# [YOUR OBJECTIVE]
Retype each entry. Leave nothing out.

━━━ RECORDS ━━━

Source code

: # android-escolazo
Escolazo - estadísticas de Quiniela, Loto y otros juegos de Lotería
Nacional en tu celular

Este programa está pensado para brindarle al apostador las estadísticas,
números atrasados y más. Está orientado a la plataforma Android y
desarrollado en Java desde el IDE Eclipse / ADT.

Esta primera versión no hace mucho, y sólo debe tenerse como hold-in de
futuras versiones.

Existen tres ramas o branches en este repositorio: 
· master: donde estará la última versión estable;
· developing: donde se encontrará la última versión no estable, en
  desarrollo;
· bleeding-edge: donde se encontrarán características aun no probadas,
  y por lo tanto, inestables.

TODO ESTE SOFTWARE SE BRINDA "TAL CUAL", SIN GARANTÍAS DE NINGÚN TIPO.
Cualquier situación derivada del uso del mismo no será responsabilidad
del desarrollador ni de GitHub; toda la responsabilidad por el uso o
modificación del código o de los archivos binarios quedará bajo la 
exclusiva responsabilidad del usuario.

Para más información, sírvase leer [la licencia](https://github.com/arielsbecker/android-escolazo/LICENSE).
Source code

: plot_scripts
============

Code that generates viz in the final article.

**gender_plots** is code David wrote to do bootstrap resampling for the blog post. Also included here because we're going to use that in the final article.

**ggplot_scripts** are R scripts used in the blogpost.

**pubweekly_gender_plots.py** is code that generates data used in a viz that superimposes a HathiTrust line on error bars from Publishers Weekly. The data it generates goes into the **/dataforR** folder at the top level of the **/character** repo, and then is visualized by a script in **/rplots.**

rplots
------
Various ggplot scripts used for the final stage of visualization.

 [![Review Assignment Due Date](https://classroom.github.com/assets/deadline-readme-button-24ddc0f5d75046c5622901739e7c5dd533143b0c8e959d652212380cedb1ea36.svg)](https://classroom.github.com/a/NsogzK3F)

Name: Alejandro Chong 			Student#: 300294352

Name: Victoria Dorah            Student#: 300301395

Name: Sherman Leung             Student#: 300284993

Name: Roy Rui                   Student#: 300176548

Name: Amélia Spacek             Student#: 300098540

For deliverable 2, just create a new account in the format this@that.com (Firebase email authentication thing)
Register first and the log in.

━━━

# [RESPONSE]
Source code

: # android-escolazo
Escolazo - estadísticas de Quiniela, Loto y otros juegos de Lotería
Nacional en tu celular

Este programa está pensado para brindarle al apostador las estadísticas,
números atrasados y más. Está orientado a la plataforma Android y
desarrollado en Java desde el IDE Eclipse / ADT.

Esta primera versión no hace mucho, y sólo debe tenerse como hold-in de
futuras versiones.

Existen tres ramas o branches en este repositorio: 
· master: donde estará la última versión estable;
· developing: donde se encontrará la última versión no estable, en
  desarrollo;
· bleeding-edge: donde se encontrarán características aun no probadas,
  y por lo tanto, inestables.

TODO ESTE SOFTWARE SE BRINDA "TAL CUAL", SIN GARANTÍAS DE NINGÚN TIPO.
Cualquier situación derivada del uso del mismo no será responsabilidad
del desarrollador ni de GitHub; toda la responsabilidad por el uso o
modificación del código o de los archivos binarios quedará bajo la 
exclusiva responsabilidad del usuario.

Para más información, sírvase leer [la licencia](https://github.com/arielsbecker/android-escolazo/LICENSE).
Source code

: plot_scripts
============

Code that generates viz in the final article.

**gender_plots** is code David wrote to do bootstrap resampling for the blog post. Also included here because we're going to use that in the final article.

**ggplot_scripts** are R scripts used in the blogpost.

**pubweekly_gender_plots.py** is code that generates data used in a viz that superimposes a HathiTrust line on error bars from Publishers Weekly. The data it generates goes into the **/dataforR** folder at the top level of the **/character** repo, and then is visualized by a script in **/rplots.**

rplots
------
Various ggplot scripts used for the final stage of visualization.

 [![Review Assignment Due Date](https://classroom.github.com/assets/deadline-readme-button-24ddc0f5d75046c5622901739e7c5dd533143b0c8e959d652212380cedb1ea36.svg)](https://classroom.github.com/a/NsogzK3F)

Name: Alejandro Chong 			Student#: 300294352

Name: Victoria Dorah            Student#: 300301395

Name: Sherman Leung             Student#: 300284993

Name: Roy Rui                   Student#: 300176548

Name: Amélia Spacek             Student#: 300098540

For deliverable 2, just create a new account in the format this@that.com (Firebase email authentication thing)
Register first and the log in.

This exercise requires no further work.